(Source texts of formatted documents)
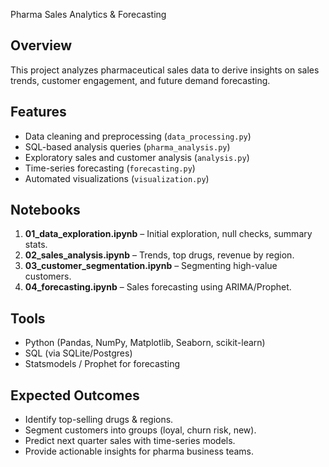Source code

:  Pharma Sales Analytics & Forecasting

##  Overview
This project analyzes pharmaceutical sales data to derive insights on sales trends, customer engagement, and future demand forecasting.

## Features
- Data cleaning and preprocessing (`data_processing.py`)
- SQL-based analysis queries (`pharma_analysis.py`)
- Exploratory sales and customer analysis (`analysis.py`)
- Time-series forecasting (`forecasting.py`)
- Automated visualizations (`visualization.py`)

##  Notebooks
1. **01_data_exploration.ipynb** – Initial exploration, null checks, summary stats.
2. **02_sales_analysis.ipynb** – Trends, top drugs, revenue by region.
3. **03_customer_segmentation.ipynb** – Segmenting high-value customers.
4. **04_forecasting.ipynb** – Sales forecasting using ARIMA/Prophet.

##  Tools
- Python (Pandas, NumPy, Matplotlib, Seaborn, scikit-learn)
- SQL (via SQLite/Postgres)
- Statsmodels / Prophet for forecasting

##  Expected Outcomes
- Identify top-selling drugs & regions.
- Segment customers into groups (loyal, churn risk, new).
- Predict next quarter sales with time-series models.
- Provide actionable insights for pharma business teams.
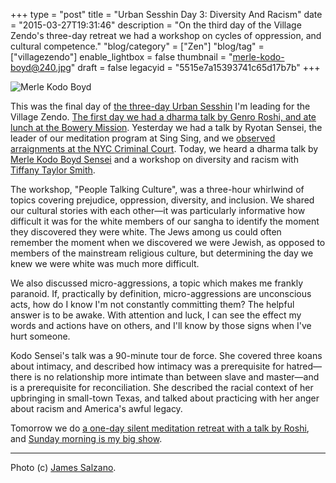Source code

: +++
type = "post"
title = "Urban Sesshin Day 3: Diversity And Racism"
date = "2015-03-27T19:31:46"
description = "On the third day of the Village Zendo's three-day retreat we had a workshop on cycles of oppression, and cultural competence."
"blog/category" = ["Zen"]
"blog/tag" = ["villagezendo"]
enable_lightbox = false
thumbnail = "merle-kodo-boyd@240.jpg"
draft = false
legacyid = "5515e7a15393741c65d17b7b"
+++

<p><img style="display:block; margin-left:auto; margin-right:auto;" src="merle-kodo-boyd.jpg" alt="Merle Kodo Boyd" title="Merle Kodo Boyd" /></p>
<p>This was the final day of <a href="http://villagezendo.org/2014/10/urban-sesshin-4/">the three-day Urban Sesshin</a> I'm leading for the Village Zendo. <a href="/blog/urban-sesshin-day-1-bowery-mission/">The first day we had a dharma talk by Genro Roshi, and ate lunch at the Bowery Mission</a>. Yesterday we had a talk by Ryotan Sensei, the leader of our meditation program at Sing Sing, and we <a href="/blog/urban-sesshin-day-2-nyc-criminal-court/">observed arraignments at the NYC Criminal Court</a>. Today, we heard a dharma talk by <a href="https://en.wikipedia.org/wiki/Merle_Kodo_Boyd">Merle Kodo Boyd Sensei</a> and a workshop on diversity and racism with <a href="https://www.linkedin.com/company/culture-learning-partners">Tiffany Taylor Smith</a>.</p>
<p>The workshop, "People Talking Culture", was a three-hour whirlwind of topics covering prejudice, oppression, diversity, and inclusion. We shared our cultural stories with each other&mdash;it was particularly informative how difficult it was for the white members of our sangha to identify the moment they discovered they were white. The Jews among us could often remember the moment when we discovered we were Jewish, as opposed to members of the mainstream religious culture, but determining the day we knew we were white was much more difficult.</p>
<p>We also discussed micro-aggressions, a topic which makes me frankly paranoid. If, practically by definition, micro-aggressions are unconscious acts, how do I know I'm not constantly committing them? The helpful answer is to be awake. With attention and luck, I can see the effect my words and actions have on others, and I'll know by those signs when I've hurt someone.</p>
<p>Kodo Sensei's talk was a 90-minute tour de force. She covered three koans about intimacy, and described how intimacy was a prerequisite for hatred&mdash;there is no relationship more intimate than between slave and master&mdash;and is a prerequisite for reconciliation. She described the racial context of her upbringing in small-town Texas, and talked about practicing with her anger about racism and America's awful legacy.</p>
<p>Tomorrow we do <a href="http://villagezendo.org/2014/10/zazenkai-4/">a one-day silent meditation retreat with a talk by Roshi</a>, and <a href="http://villagezendo.org/2014/10/shuso-hossen-for-a-jesse-jiryu-davis/">Sunday morning is my big show</a>.</p>
<hr />
<p>Photo (c) <a href="http://www.salzanophoto.com/">James Salzano</a>.</p>
    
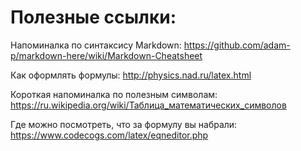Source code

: # Полезные ссылки:

Напоминалка по синтаксису Markdown: https://github.com/adam-p/markdown-here/wiki/Markdown-Cheatsheet

Как оформлять формулы: http://physics.nad.ru/latex.html

Короткая напоминалка по полезным символам: https://ru.wikipedia.org/wiki/Таблица_математических_символов

Где можно посмотреть, что за формулу вы набрали: https://www.codecogs.com/latex/eqneditor.php
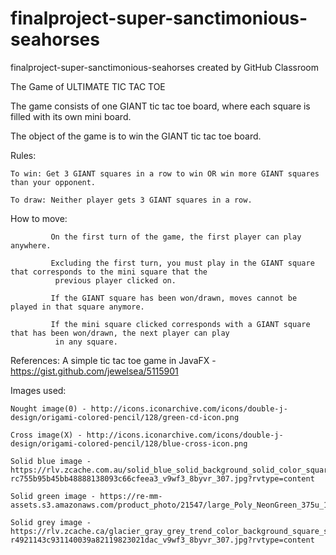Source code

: # finalproject-super-sanctimonious-seahorses
finalproject-super-sanctimonious-seahorses created by GitHub Classroom

The Game of ULTIMATE TIC TAC TOE

The game consists of one GIANT tic tac toe board, where each square is filled with its own mini board.

The object of the game is to win the GIANT tic tac toe board.

Rules:

    To win: Get 3 GIANT squares in a row to win OR win more GIANT squares than your opponent.

    To draw: Neither player gets 3 GIANT squares in a row.

How to move: 

             On the first turn of the game, the first player can play anywhere.

             Excluding the first turn, you must play in the GIANT square that corresponds to the mini square that the
              previous player clicked on.
              
             If the GIANT square has been won/drawn, moves cannot be played in that square anymore.
             
             If the mini square clicked corresponds with a GIANT square that has been won/drawn, the next player can play
              in any square.
              
References:  A simple tic tac toe game in JavaFX - https://gist.github.com/jewelsea/5115901

Images used:  

    Nought image(0) - http://icons.iconarchive.com/icons/double-j-design/origami-colored-pencil/128/green-cd-icon.png

    Cross image(X) - http://icons.iconarchive.com/icons/double-j-design/origami-colored-pencil/128/blue-cross-icon.png

    Solid blue image - https://rlv.zcache.com.au/solid_blue_solid_background_solid_color_square_sticker-rc755b95b45bb48888138093c66cfeea3_v9wf3_8byvr_307.jpg?rvtype=content

    Solid green image - https://re-mm-assets.s3.amazonaws.com/product_photo/21547/large_Poly_NeonGreen_375u_1471502194.jpg

    Solid grey image - https://rlv.zcache.ca/glacier_gray_grey_trend_color_background_square_sticker-r4921143c931140039a82119823021dac_v9wf3_8byvr_307.jpg?rvtype=content

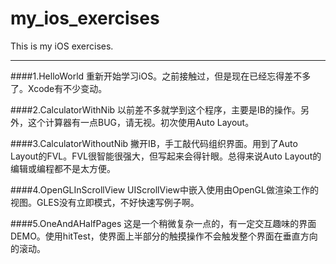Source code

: my_ios_exercises
===

This is my iOS exercises.
***

####1.HelloWorld
重新开始学习iOS。之前接触过，但是现在已经忘得差不多了。Xcode有不少变动。

####2.CalculatorWithNib
以前差不多就学到这个程序，主要是IB的操作。另外，这个计算器有一点BUG，请无视。初次使用Auto Layout。

####3.CalculatorWithoutNib
撇开IB，手工敲代码组织界面。用到了Auto Layout的FVL。FVL很智能很强大，但写起来会得针眼。总得来说Auto Layout的编辑或编程都不是太方便。

####4.OpenGLInScrollView
UIScrollView中嵌入使用由OpenGL做渲染工作的视图。GLES没有立即模式，不好快速写例子啊。

####5.OneAndAHalfPages
这是一个稍微复杂一点的，有一定交互趣味的界面DEMO。使用hitTest，使界面上半部分的触摸操作不会触发整个界面在垂直方向的滚动。

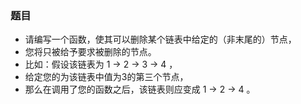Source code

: ### 题目
* 请编写一个函数，使其可以删除某个链表中给定的（非末尾的）节点，
* 您将只被给予要求被删除的节点。
* 比如：假设该链表为 1 -> 2 -> 3 -> 4 ，
* 给定您的为该链表中值为3的第三个节点，
* 那么在调用了您的函数之后，该链表则应变成 1 -> 2 -> 4 。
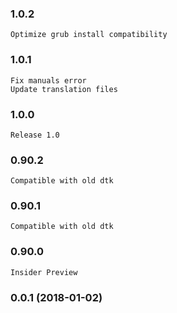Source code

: ### 1.0.2
    Optimize grub install compatibility

### 1.0.1
    Fix manuals error
    Update translation files

### 1.0.0
    Release 1.0

### 0.90.2
    Compatible with old dtk

### 0.90.1
    Compatible with old dtk

### 0.90.0
    Insider Preview

### 0.0.1 (2018-01-02)

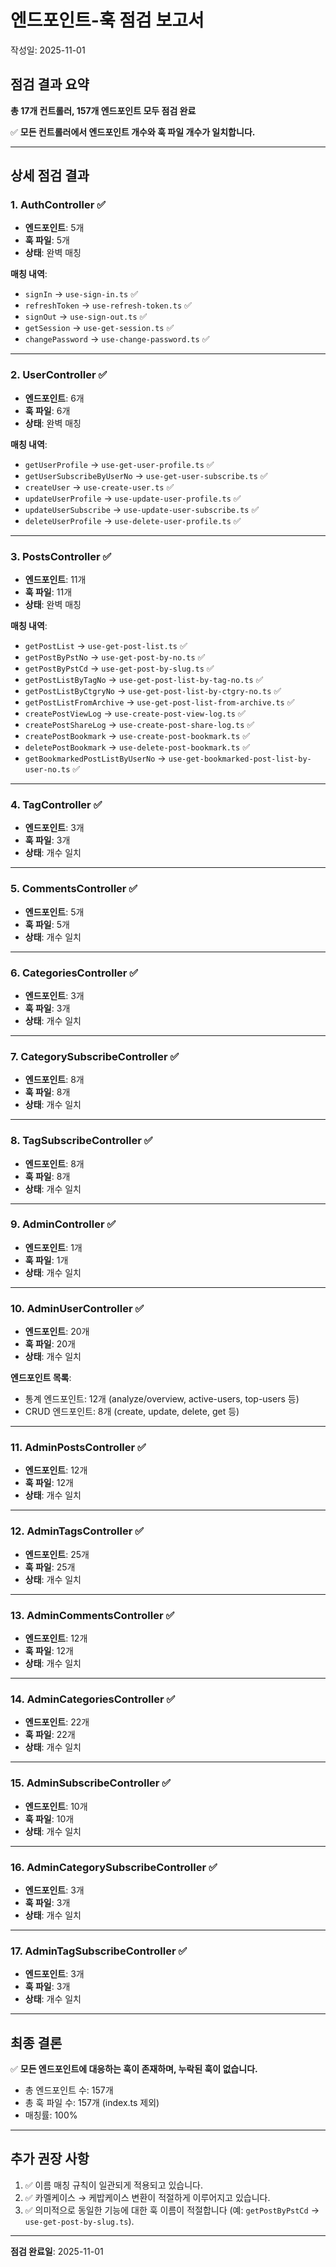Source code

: # 엔드포인트-훅 점검 보고서

작성일: 2025-11-01

## 점검 결과 요약

**총 17개 컨트롤러, 157개 엔드포인트 모두 점검 완료**

✅ **모든 컨트롤러에서 엔드포인트 개수와 훅 파일 개수가 일치합니다.**

---

## 상세 점검 결과

### 1. AuthController ✅

- **엔드포인트**: 5개
- **훅 파일**: 5개
- **상태**: 완벽 매칭

**매칭 내역**:

- `signIn` → `use-sign-in.ts` ✅
- `refreshToken` → `use-refresh-token.ts` ✅
- `signOut` → `use-sign-out.ts` ✅
- `getSession` → `use-get-session.ts` ✅
- `changePassword` → `use-change-password.ts` ✅

---

### 2. UserController ✅

- **엔드포인트**: 6개
- **훅 파일**: 6개
- **상태**: 완벽 매칭

**매칭 내역**:

- `getUserProfile` → `use-get-user-profile.ts` ✅
- `getUserSubscribeByUserNo` → `use-get-user-subscribe.ts` ✅
- `createUser` → `use-create-user.ts` ✅
- `updateUserProfile` → `use-update-user-profile.ts` ✅
- `updateUserSubscribe` → `use-update-user-subscribe.ts` ✅
- `deleteUserProfile` → `use-delete-user-profile.ts` ✅

---

### 3. PostsController ✅

- **엔드포인트**: 11개
- **훅 파일**: 11개
- **상태**: 완벽 매칭

**매칭 내역**:

- `getPostList` → `use-get-post-list.ts` ✅
- `getPostByPstNo` → `use-get-post-by-no.ts` ✅
- `getPostByPstCd` → `use-get-post-by-slug.ts` ✅
- `getPostListByTagNo` → `use-get-post-list-by-tag-no.ts` ✅
- `getPostListByCtgryNo` → `use-get-post-list-by-ctgry-no.ts` ✅
- `getPostListFromArchive` → `use-get-post-list-from-archive.ts` ✅
- `createPostViewLog` → `use-create-post-view-log.ts` ✅
- `createPostShareLog` → `use-create-post-share-log.ts` ✅
- `createPostBookmark` → `use-create-post-bookmark.ts` ✅
- `deletePostBookmark` → `use-delete-post-bookmark.ts` ✅
- `getBookmarkedPostListByUserNo` → `use-get-bookmarked-post-list-by-user-no.ts` ✅

---

### 4. TagController ✅

- **엔드포인트**: 3개
- **훅 파일**: 3개
- **상태**: 개수 일치

---

### 5. CommentsController ✅

- **엔드포인트**: 5개
- **훅 파일**: 5개
- **상태**: 개수 일치

---

### 6. CategoriesController ✅

- **엔드포인트**: 3개
- **훅 파일**: 3개
- **상태**: 개수 일치

---

### 7. CategorySubscribeController ✅

- **엔드포인트**: 8개
- **훅 파일**: 8개
- **상태**: 개수 일치

---

### 8. TagSubscribeController ✅

- **엔드포인트**: 8개
- **훅 파일**: 8개
- **상태**: 개수 일치

---

### 9. AdminController ✅

- **엔드포인트**: 1개
- **훅 파일**: 1개
- **상태**: 개수 일치

---

### 10. AdminUserController ✅

- **엔드포인트**: 20개
- **훅 파일**: 20개
- **상태**: 개수 일치

**엔드포인트 목록**:

- 통계 엔드포인트: 12개 (analyze/overview, active-users, top-users 등)
- CRUD 엔드포인트: 8개 (create, update, delete, get 등)

---

### 11. AdminPostsController ✅

- **엔드포인트**: 12개
- **훅 파일**: 12개
- **상태**: 개수 일치

---

### 12. AdminTagsController ✅

- **엔드포인트**: 25개
- **훅 파일**: 25개
- **상태**: 개수 일치

---

### 13. AdminCommentsController ✅

- **엔드포인트**: 12개
- **훅 파일**: 12개
- **상태**: 개수 일치

---

### 14. AdminCategoriesController ✅

- **엔드포인트**: 22개
- **훅 파일**: 22개
- **상태**: 개수 일치

---

### 15. AdminSubscribeController ✅

- **엔드포인트**: 10개
- **훅 파일**: 10개
- **상태**: 개수 일치

---

### 16. AdminCategorySubscribeController ✅

- **엔드포인트**: 3개
- **훅 파일**: 3개
- **상태**: 개수 일치

---

### 17. AdminTagSubscribeController ✅

- **엔드포인트**: 3개
- **훅 파일**: 3개
- **상태**: 개수 일치

---

## 최종 결론

✅ **모든 엔드포인트에 대응하는 훅이 존재하며, 누락된 훅이 없습니다.**

- 총 엔드포인트 수: 157개
- 총 훅 파일 수: 157개 (index.ts 제외)
- 매칭률: 100%

---

## 추가 권장 사항

1. ✅ 이름 매칭 규칙이 일관되게 적용되고 있습니다.
2. ✅ 카멜케이스 → 케밥케이스 변환이 적절하게 이루어지고 있습니다.
3. ✅ 의미적으로 동일한 기능에 대한 훅 이름이 적절합니다 (예: `getPostByPstCd` → `use-get-post-by-slug.ts`).

---

**점검 완료일**: 2025-11-01
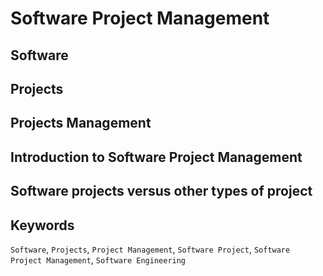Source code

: # Software Project Management

## Software

## Projects

## Projects Management

## Introduction to Software Project Management


## Software projects versus other types of project

## Keywords
``Software``, ``Projects``, ``Project Management``, ``Software Project``, ``Software Project Management``, ``Software Engineering``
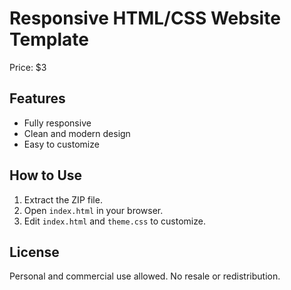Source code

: # Responsive HTML/CSS Website Template
Price: $3

## Features
- Fully responsive
- Clean and modern design
- Easy to customize

## How to Use
1. Extract the ZIP file.
2. Open `index.html` in your browser.
3. Edit `index.html` and `theme.css` to customize.

## License
Personal and commercial use allowed. No resale or redistribution.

_Goal of the exercise_
Copy all lines from the data above that contain the word "colored".

_Solution to the problem_
    Nought image(0) - http://icons.iconarchive.com/icons/double-j-design/origami-colored-pencil/128/green-cd-icon.png
    Cross image(X) - http://icons.iconarchive.com/icons/double-j-design/origami-colored-pencil/128/blue-cross-icon.png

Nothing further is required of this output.